Brief » Go through the listing below and list every line with "tests".

○ ○ ○ ○ ○

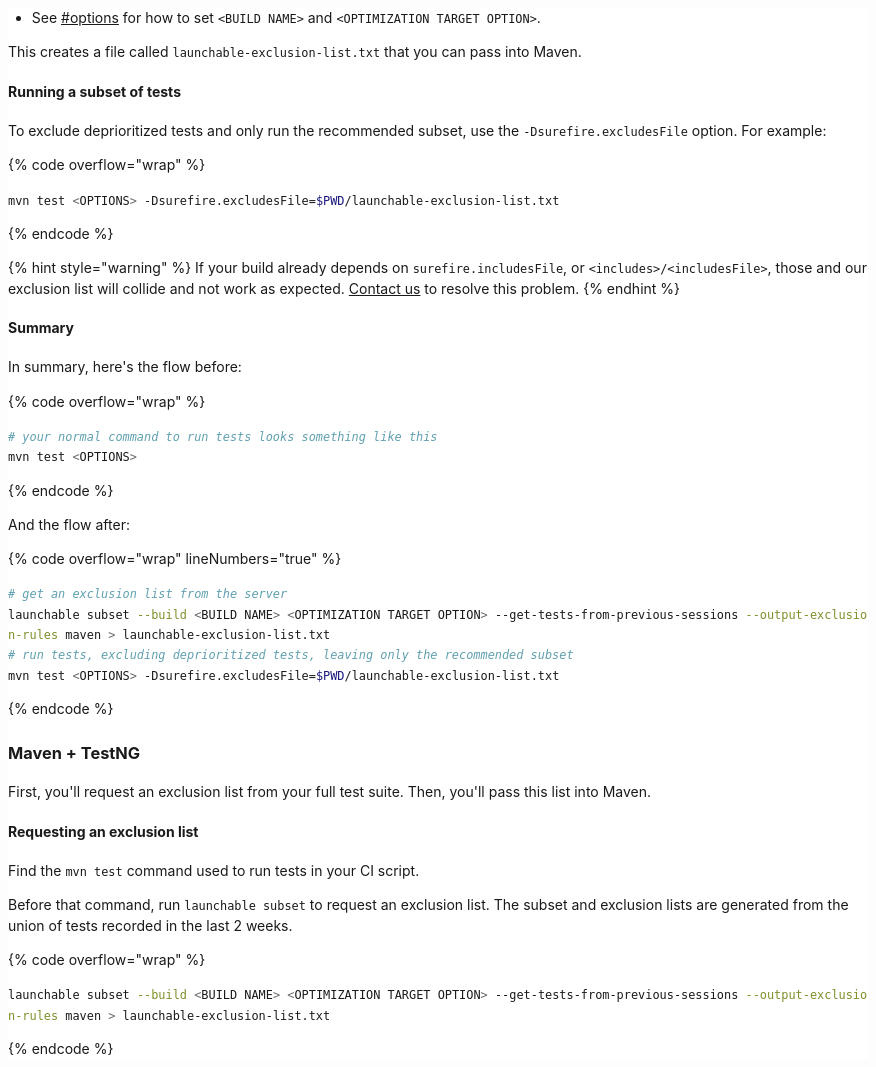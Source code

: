 * See [#options](./#options "mention") for how to set `<BUILD NAME>` and `<OPTIMIZATION TARGET OPTION>`.

This creates a file called `launchable-exclusion-list.txt` that you can pass into Maven.

#### Running a subset of tests

To exclude deprioritized tests and only run the recommended subset, use the `-Dsurefire.excludesFile` option. For example:

{% code overflow="wrap" %}
```bash
mvn test <OPTIONS> -Dsurefire.excludesFile=$PWD/launchable-exclusion-list.txt
```
{% endcode %}

{% hint style="warning" %}
If your build already depends on `surefire.includesFile`, or `<includes>/<includesFile>`, those and our exclusion list will collide and not work as expected. [Contact us](https://www.launchableinc.com/support) to resolve this problem.
{% endhint %}

#### Summary

In summary, here's the flow before:

{% code overflow="wrap" %}
```bash
# your normal command to run tests looks something like this
mvn test <OPTIONS>
```
{% endcode %}

And the flow after:

{% code overflow="wrap" lineNumbers="true" %}
```bash
# get an exclusion list from the server
launchable subset --build <BUILD NAME> <OPTIMIZATION TARGET OPTION> --get-tests-from-previous-sessions --output-exclusion-rules maven > launchable-exclusion-list.txt
# run tests, excluding deprioritized tests, leaving only the recommended subset
mvn test <OPTIONS> -Dsurefire.excludesFile=$PWD/launchable-exclusion-list.txt
```
{% endcode %}

### Maven + TestNG

First, you'll request an exclusion list from your full test suite. Then, you'll pass this list into Maven.

#### Requesting an exclusion list

Find the `mvn test` command used to run tests in your CI script.

Before that command, run `launchable subset` to request an exclusion list. The subset and exclusion lists are generated from the union of tests recorded in the last 2 weeks.

{% code overflow="wrap" %}
```bash
launchable subset --build <BUILD NAME> <OPTIMIZATION TARGET OPTION> --get-tests-from-previous-sessions --output-exclusion-rules maven > launchable-exclusion-list.txt
```
{% endcode %}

○ ○ ○ ○ ○

Result for this task »
#### Running a subset of tests
To exclude deprioritized tests and only run the recommended subset, use the `-Dsurefire.excludesFile` option. For example:
# your normal command to run tests looks something like this
launchable subset --build <BUILD NAME> <OPTIMIZATION TARGET OPTION> --get-tests-from-previous-sessions --output-exclusion-rules maven > launchable-exclusion-list.txt
# run tests, excluding deprioritized tests, leaving only the recommended subset
Find the `mvn test` command used to run tests in your CI script.
Before that command, run `launchable subset` to request an exclusion list. The subset and exclusion lists are generated from the union of tests recorded in the last 2 weeks.
launchable subset --build <BUILD NAME> <OPTIMIZATION TARGET OPTION> --get-tests-from-previous-sessions --output-exclusion-rules maven > launchable-exclusion-list.txt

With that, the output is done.